(Saved entries)
··········

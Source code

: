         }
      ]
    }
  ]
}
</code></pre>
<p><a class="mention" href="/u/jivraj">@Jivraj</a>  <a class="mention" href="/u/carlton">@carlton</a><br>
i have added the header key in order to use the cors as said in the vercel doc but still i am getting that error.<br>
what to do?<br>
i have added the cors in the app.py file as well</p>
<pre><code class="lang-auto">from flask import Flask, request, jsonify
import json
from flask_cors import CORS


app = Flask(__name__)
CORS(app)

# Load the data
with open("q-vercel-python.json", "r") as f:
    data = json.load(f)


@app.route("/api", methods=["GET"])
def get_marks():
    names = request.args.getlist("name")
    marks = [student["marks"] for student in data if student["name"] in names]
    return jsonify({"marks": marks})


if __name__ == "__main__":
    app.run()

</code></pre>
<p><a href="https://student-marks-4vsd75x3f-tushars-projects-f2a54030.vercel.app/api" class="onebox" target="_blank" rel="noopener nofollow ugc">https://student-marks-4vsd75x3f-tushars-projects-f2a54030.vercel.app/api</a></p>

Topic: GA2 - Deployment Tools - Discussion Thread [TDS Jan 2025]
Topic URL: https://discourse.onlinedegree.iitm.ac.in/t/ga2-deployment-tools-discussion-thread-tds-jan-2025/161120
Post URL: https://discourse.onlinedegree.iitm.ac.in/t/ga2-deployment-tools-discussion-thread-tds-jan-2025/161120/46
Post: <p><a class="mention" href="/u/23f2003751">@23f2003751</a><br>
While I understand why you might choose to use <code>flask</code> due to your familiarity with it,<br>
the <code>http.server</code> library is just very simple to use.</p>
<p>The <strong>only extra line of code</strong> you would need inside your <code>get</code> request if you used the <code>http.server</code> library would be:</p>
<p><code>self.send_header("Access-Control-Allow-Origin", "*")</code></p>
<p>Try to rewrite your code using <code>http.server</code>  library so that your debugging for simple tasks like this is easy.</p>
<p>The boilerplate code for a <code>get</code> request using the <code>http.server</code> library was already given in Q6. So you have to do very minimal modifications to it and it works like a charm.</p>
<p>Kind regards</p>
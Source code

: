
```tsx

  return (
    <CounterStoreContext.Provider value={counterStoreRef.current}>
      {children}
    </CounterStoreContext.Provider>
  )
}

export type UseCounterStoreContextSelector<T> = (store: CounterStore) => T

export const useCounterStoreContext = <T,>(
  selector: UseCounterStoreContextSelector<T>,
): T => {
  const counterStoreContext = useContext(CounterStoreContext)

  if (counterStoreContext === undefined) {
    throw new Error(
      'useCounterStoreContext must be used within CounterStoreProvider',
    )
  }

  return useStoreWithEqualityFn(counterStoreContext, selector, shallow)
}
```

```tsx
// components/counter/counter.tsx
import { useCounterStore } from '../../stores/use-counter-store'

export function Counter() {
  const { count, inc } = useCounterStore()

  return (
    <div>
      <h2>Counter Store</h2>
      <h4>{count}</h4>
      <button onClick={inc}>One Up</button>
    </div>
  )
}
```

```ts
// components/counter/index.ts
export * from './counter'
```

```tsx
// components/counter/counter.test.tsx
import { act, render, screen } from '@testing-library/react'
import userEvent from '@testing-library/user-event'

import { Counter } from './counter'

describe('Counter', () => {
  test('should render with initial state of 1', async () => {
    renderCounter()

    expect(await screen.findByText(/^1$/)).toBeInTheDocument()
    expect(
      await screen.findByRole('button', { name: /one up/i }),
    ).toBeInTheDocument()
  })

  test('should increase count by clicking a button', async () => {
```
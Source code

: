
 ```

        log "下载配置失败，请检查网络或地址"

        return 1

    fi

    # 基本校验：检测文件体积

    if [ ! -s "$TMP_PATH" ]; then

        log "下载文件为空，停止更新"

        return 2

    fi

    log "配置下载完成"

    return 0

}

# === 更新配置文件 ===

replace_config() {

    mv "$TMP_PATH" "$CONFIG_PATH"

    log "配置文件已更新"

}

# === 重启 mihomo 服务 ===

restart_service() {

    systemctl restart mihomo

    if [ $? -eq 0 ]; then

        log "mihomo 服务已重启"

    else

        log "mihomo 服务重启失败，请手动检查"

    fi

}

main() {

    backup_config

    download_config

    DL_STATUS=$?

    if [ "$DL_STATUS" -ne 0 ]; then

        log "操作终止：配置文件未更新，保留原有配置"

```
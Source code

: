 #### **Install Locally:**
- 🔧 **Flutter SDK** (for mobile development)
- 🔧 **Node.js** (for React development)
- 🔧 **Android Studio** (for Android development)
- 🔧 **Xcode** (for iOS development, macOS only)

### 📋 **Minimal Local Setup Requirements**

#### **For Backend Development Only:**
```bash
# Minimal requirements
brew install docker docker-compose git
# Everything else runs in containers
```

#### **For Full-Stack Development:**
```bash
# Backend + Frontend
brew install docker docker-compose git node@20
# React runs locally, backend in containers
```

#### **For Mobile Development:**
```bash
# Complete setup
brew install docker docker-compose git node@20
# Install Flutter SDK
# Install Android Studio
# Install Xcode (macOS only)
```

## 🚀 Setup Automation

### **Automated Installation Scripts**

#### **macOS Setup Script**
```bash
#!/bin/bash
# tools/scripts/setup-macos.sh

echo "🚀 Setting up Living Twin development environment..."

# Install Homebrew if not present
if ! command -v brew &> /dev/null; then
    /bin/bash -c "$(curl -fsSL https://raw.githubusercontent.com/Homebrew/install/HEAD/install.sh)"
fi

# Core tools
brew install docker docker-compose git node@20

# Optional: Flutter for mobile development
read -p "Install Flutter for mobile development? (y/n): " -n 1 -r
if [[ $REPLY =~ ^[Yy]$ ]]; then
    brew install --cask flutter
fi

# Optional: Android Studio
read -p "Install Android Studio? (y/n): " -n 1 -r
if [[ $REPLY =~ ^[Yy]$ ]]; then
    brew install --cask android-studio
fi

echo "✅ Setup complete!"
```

··········

_What to work on:_ Each record above should be transcribed exactly.

_Finished exercise:_
Source code

:         }
      ]
    }
  ]
}
</code></pre>
<p><a class="mention" href="/u/jivraj">@Jivraj</a>  <a class="mention" href="/u/carlton">@carlton</a><br>
i have added the header key in order to use the cors as said in the vercel doc but still i am getting that error.<br>
what to do?<br>
i have added the cors in the app.py file as well</p>
<pre><code class="lang-auto">from flask import Flask, request, jsonify
import json
from flask_cors import CORS


app = Flask(__name__)
CORS(app)

# Load the data
with open("q-vercel-python.json", "r") as f:
    data = json.load(f)


@app.route("/api", methods=["GET"])
def get_marks():
    names = request.args.getlist("name")
    marks = [student["marks"] for student in data if student["name"] in names]
    return jsonify({"marks": marks})


if __name__ == "__main__":
    app.run()

</code></pre>
<p><a href="https://student-marks-4vsd75x3f-tushars-projects-f2a54030.vercel.app/api" class="onebox" target="_blank" rel="noopener nofollow ugc">https://student-marks-4vsd75x3f-tushars-projects-f2a54030.vercel.app/api</a></p>

Topic: GA2 - Deployment Tools - Discussion Thread [TDS Jan 2025]
Topic URL: https://discourse.onlinedegree.iitm.ac.in/t/ga2-deployment-tools-discussion-thread-tds-jan-2025/161120
Post URL: https://discourse.onlinedegree.iitm.ac.in/t/ga2-deployment-tools-discussion-thread-tds-jan-2025/161120/46
Post: <p><a class="mention" href="/u/23f2003751">@23f2003751</a><br>
While I understand why you might choose to use <code>flask</code> due to your familiarity with it,<br>
the <code>http.server</code> library is just very simple to use.</p>
<p>The <strong>only extra line of code</strong> you would need inside your <code>get</code> request if you used the <code>http.server</code> library would be:</p>
<p><code>self.send_header("Access-Control-Allow-Origin", "*")</code></p>
<p>Try to rewrite your code using <code>http.server</code>  library so that your debugging for simple tasks like this is easy.</p>
<p>The boilerplate code for a <code>get</code> request using the <code>http.server</code> library was already given in Q6. So you have to do very minimal modifications to it and it works like a charm.</p>
<p>Kind regards</p>
Source code

:
```tsx

  return (
    <CounterStoreContext.Provider value={counterStoreRef.current}>
      {children}
    </CounterStoreContext.Provider>
  )
}

export type UseCounterStoreContextSelector<T> = (store: CounterStore) => T

export const useCounterStoreContext = <T,>(
  selector: UseCounterStoreContextSelector<T>,
): T => {
  const counterStoreContext = useContext(CounterStoreContext)

  if (counterStoreContext === undefined) {
    throw new Error(
      'useCounterStoreContext must be used within CounterStoreProvider',
    )
  }

  return useStoreWithEqualityFn(counterStoreContext, selector, shallow)
}
```

```tsx
// components/counter/counter.tsx
import { useCounterStore } from '../../stores/use-counter-store'

export function Counter() {
  const { count, inc } = useCounterStore()

  return (
    <div>
      <h2>Counter Store</h2>
      <h4>{count}</h4>
      <button onClick={inc}>One Up</button>
    </div>
  )
}
```

```ts
// components/counter/index.ts
export * from './counter'
```

```tsx
// components/counter/counter.test.tsx
import { act, render, screen } from '@testing-library/react'
import userEvent from '@testing-library/user-event'

import { Counter } from './counter'

describe('Counter', () => {
  test('should render with initial state of 1', async () => {
    renderCounter()

    expect(await screen.findByText(/^1$/)).toBeInTheDocument()
    expect(
      await screen.findByRole('button', { name: /one up/i }),
    ).toBeInTheDocument()
  })

  test('should increase count by clicking a button', async () => {
```
Source code

:
 ```

        log "下载配置失败，请检查网络或地址"

        return 1

    fi

    # 基本校验：检测文件体积

    if [ ! -s "$TMP_PATH" ]; then

        log "下载文件为空，停止更新"

        return 2

    fi

    log "配置下载完成"

    return 0

}

# === 更新配置文件 ===

replace_config() {

    mv "$TMP_PATH" "$CONFIG_PATH"

    log "配置文件已更新"

}

# === 重启 mihomo 服务 ===

restart_service() {

    systemctl restart mihomo

    if [ $? -eq 0 ]; then

        log "mihomo 服务已重启"

    else

        log "mihomo 服务重启失败，请手动检查"

    fi

}

main() {

    backup_config

    download_config

    DL_STATUS=$?

    if [ "$DL_STATUS" -ne 0 ]; then

        log "操作终止：配置文件未更新，保留原有配置"

```
Source code

: #### **Install Locally:**
- 🔧 **Flutter SDK** (for mobile development)
- 🔧 **Node.js** (for React development)
- 🔧 **Android Studio** (for Android development)
- 🔧 **Xcode** (for iOS development, macOS only)

### 📋 **Minimal Local Setup Requirements**

#### **For Backend Development Only:**
```bash
# Minimal requirements
brew install docker docker-compose git
# Everything else runs in containers
```

#### **For Full-Stack Development:**
```bash
# Backend + Frontend
brew install docker docker-compose git node@20
# React runs locally, backend in containers
```

#### **For Mobile Development:**
```bash
# Complete setup
brew install docker docker-compose git node@20
# Install Flutter SDK
# Install Android Studio
# Install Xcode (macOS only)
```

## 🚀 Setup Automation

### **Automated Installation Scripts**

#### **macOS Setup Script**
```bash
#!/bin/bash
# tools/scripts/setup-macos.sh

echo "🚀 Setting up Living Twin development environment..."

# Install Homebrew if not present
if ! command -v brew &> /dev/null; then
    /bin/bash -c "$(curl -fsSL https://raw.githubusercontent.com/Homebrew/install/HEAD/install.sh)"
fi

# Core tools
brew install docker docker-compose git node@20

# Optional: Flutter for mobile development
read -p "Install Flutter for mobile development? (y/n): " -n 1 -r
if [[ $REPLY =~ ^[Yy]$ ]]; then
    brew install --cask flutter
fi

# Optional: Android Studio
read -p "Install Android Studio? (y/n): " -n 1 -r
if [[ $REPLY =~ ^[Yy]$ ]]; then
    brew install --cask android-studio
fi

echo "✅ Setup complete!"
```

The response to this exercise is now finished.